→ **TASK TO CARRY OUT**
Every line of the data below should be retyped exactly, with no images carried over.

---- EXCERPTED RECORDS

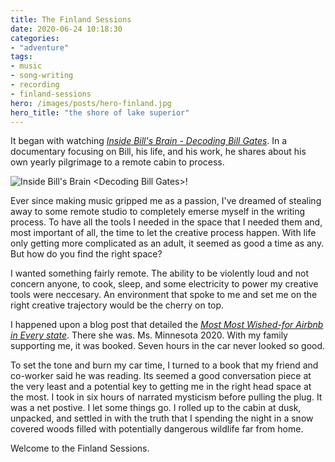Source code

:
 ```yaml
---
title: The Finland Sessions
date: 2020-06-24 10:18:30
categories:
- "adventure"
tags:
- music
- song-writing
- recording
- finland-sessions
hero: /images/posts/hero-finland.jpg
hero_title: "the shore of lake superior"
---
```

It began with watching [*Inside Bill's Brain - Decoding Bill Gates*](https://www.netflix.com/title/80184771).  In a documentary focusing on Bill, his life, and his work, he shares about his own yearly pilgrimage to a remote cabin to process.

<!-- more -->

![Inside Bill's Brain \<Decoding Bill Gates\>!](/images/posts/inside-bills-brain.jpg "Inside Bill's Brain \<Decoding Bill Gates\>")

Ever since making music gripped me as a passion, I've dreamed of stealing away to some remote studio to completely emerse myself in the writing process.  To have all the tools I needed in the space that I needed them and, most important of all, the time to let the creative process happen.  With life only getting more complicated as an adult, it seemed as good a time as any.  But how do you find the right space?

I wanted something fairly remote.  The ability to be violently loud and not concern anyone, to cook, sleep, and some electricity to power my creative tools were neccesary.  An environment that spoke to me and set me on the right creative trajectory would be the cherry on top.  

I happened upon a blog post that detailed the [*Most Most Wished-for Airbnb in Every state*](https://www.realsimple.com/work-life/travel/destinations/best-airbnb-listings).  There she was.  Ms. Minnesota 2020.  With my family supporting me, it was booked.  Seven hours in the car never looked so good.

To set the tone and burn my car time, I turned to a book that my friend and co-worker said he was reading.  Its seemed a good conversation piece at the very least and a potential key to getting me in the right head space at the most.  I took in six hours of narrated mysticism before pulling the plug.   It was a net postive.  I let some things go.  I rolled up to the cabin at dusk, unpacked, and settled in with the truth that I spending the night in a snow covered woods filled with potentially dangerous wildlife far from home.

Welcome to the Finland Sessions.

--------

→ **WRITTEN REPLY**
Source code

:
 ```yaml
---
title: The Finland Sessions
date: 2020-06-24 10:18:30
categories:
- "adventure"
tags:
- music
- song-writing
- recording
- finland-sessions
hero: /images/posts/hero-finland.jpg
hero_title: "the shore of lake superior"
---
```

It began with watching [*Inside Bill's Brain - Decoding Bill Gates*](https://www.netflix.com/title/80184771).  In a documentary focusing on Bill, his life, and his work, he shares about his own yearly pilgrimage to a remote cabin to process.

<!-- more -->

![Inside Bill's Brain \<Decoding Bill Gates\>!](/images/posts/inside-bills-brain.jpg "Inside Bill's Brain \<Decoding Bill Gates\>")

Ever since making music gripped me as a passion, I've dreamed of stealing away to some remote studio to completely emerse myself in the writing process.  To have all the tools I needed in the space that I needed them and, most important of all, the time to let the creative process happen.  With life only getting more complicated as an adult, it seemed as good a time as any.  But how do you find the right space?

I wanted something fairly remote.  The ability to be violently loud and not concern anyone, to cook, sleep, and some electricity to power my creative tools were neccesary.  An environment that spoke to me and set me on the right creative trajectory would be the cherry on top.  

I happened upon a blog post that detailed the [*Most Most Wished-for Airbnb in Every state*](https://www.realsimple.com/work-life/travel/destinations/best-airbnb-listings).  There she was.  Ms. Minnesota 2020.  With my family supporting me, it was booked.  Seven hours in the car never looked so good.

To set the tone and burn my car time, I turned to a book that my friend and co-worker said he was reading.  Its seemed a good conversation piece at the very least and a potential key to getting me in the right head space at the most.  I took in six hours of narrated mysticism before pulling the plug.   It was a net postive.  I let some things go.  I rolled up to the cabin at dusk, unpacked, and settled in with the truth that I spending the night in a snow covered woods filled with potentially dangerous wildlife far from home.

Welcome to the Finland Sessions.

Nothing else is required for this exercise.